Almost all of us will use social care services in our lifetime, or know someone who will. When we do, we rightly expect that we, and the people we care about, will receive care in a way that respects our basic human rights. We expect to be safe from harm and physical abuse, we expect not to suffer cruelty and we expect our basic human dignity to be upheld by those providing us with care.

Unfortunately, we know all too well that this does not always happen in practice. Winterbourne View, Operation Jasmine, the EHRC’s Close to Home report and the harrowing story of Gloria Foster are recent examples, and sadly there are more, of how the human rights of people receiving care have been breached.

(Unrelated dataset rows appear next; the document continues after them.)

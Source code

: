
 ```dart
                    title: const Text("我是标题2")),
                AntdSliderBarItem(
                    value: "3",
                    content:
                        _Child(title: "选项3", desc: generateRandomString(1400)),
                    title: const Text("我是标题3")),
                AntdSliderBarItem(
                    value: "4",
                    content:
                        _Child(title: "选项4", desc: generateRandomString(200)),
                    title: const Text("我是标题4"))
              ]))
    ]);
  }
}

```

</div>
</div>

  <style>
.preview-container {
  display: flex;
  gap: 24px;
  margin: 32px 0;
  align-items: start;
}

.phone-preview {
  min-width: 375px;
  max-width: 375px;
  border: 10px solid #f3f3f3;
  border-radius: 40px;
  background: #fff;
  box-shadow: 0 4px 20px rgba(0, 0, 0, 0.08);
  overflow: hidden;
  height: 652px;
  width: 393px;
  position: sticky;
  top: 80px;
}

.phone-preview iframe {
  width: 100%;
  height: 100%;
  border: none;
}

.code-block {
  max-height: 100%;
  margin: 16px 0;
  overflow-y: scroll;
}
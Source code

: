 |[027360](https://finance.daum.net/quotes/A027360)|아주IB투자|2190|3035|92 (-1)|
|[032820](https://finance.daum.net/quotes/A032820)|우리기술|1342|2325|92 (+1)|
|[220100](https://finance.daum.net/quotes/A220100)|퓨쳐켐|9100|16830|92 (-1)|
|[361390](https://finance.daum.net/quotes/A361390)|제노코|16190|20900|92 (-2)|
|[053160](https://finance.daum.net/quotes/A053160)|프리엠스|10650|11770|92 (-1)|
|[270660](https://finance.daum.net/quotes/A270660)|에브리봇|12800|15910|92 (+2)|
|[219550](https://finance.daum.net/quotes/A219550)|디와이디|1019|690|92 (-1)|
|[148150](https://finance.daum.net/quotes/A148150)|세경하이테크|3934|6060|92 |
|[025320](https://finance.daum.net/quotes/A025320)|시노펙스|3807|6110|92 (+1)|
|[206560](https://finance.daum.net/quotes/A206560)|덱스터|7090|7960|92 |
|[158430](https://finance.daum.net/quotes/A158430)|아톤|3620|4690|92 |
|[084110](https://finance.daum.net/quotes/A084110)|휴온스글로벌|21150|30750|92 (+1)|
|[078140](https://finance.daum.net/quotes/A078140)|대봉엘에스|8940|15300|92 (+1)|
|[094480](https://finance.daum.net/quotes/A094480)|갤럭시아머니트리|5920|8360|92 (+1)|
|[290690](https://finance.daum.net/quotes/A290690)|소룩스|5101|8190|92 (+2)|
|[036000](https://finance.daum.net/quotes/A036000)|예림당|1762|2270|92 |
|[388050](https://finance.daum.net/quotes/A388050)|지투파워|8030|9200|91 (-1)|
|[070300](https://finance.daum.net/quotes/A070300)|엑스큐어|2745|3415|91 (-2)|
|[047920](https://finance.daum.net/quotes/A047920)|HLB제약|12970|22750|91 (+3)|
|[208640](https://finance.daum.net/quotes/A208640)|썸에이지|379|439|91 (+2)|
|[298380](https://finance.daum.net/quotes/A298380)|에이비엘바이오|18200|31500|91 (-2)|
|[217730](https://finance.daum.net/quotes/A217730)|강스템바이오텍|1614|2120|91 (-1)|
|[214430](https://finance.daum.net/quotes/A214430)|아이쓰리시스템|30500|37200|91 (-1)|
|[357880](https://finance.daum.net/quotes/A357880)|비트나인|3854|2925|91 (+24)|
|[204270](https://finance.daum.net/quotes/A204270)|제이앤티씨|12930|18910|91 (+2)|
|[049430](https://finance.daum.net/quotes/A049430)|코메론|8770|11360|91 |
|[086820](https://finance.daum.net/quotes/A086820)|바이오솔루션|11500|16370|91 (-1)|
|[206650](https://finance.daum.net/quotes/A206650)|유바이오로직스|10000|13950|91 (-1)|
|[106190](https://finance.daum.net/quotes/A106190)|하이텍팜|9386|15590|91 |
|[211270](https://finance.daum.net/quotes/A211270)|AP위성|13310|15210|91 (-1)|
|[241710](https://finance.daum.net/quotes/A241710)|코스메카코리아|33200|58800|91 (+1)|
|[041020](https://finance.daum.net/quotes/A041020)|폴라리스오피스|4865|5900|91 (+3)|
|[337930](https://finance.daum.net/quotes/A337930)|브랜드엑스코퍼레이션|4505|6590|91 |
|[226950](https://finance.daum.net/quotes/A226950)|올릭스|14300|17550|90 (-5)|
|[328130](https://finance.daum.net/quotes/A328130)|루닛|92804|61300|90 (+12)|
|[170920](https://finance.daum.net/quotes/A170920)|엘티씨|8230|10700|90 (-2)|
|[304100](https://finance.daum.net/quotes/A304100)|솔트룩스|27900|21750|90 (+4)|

When these kinds of abuses occur, it is vital that the people affected are able to challenge them and get legal remedies. Legal duties on care providers also play an important part in driving a culture of respect for human rights, helping to avoid breaches happening in the first place.

Charities working in the social care field have long been concerned that not everyone receiving care benefits from this vital source of protection. Certain groups, including those who receive home care services provided by private and third sector organisations under a contract to the local authority and those who arrange and pay for their own care are currently not directly protected under the Human Rights Act.

That is why Age UK, Scope, Mind, the British Institute of Human Rights, the Equality and Diversity Forum and others, welcomed Thursday’s move by the House of Lords to amend the Care Bill, extending the protection of the Human Rights Act to everyone using regulated social care, no matter where that care is provided or who pays for it.

The Human Rights Act is a vital safety net that exists to protect us all from harm. While improved regulation, additional safeguarding legislation and better training can also play an important part in making human rights a reality in the care system, this amendment is a welcome move towards ensuring equal protection for everyone. We hope the Government will now support this amendment as the Care Bill moves through the remaining parliamentary process.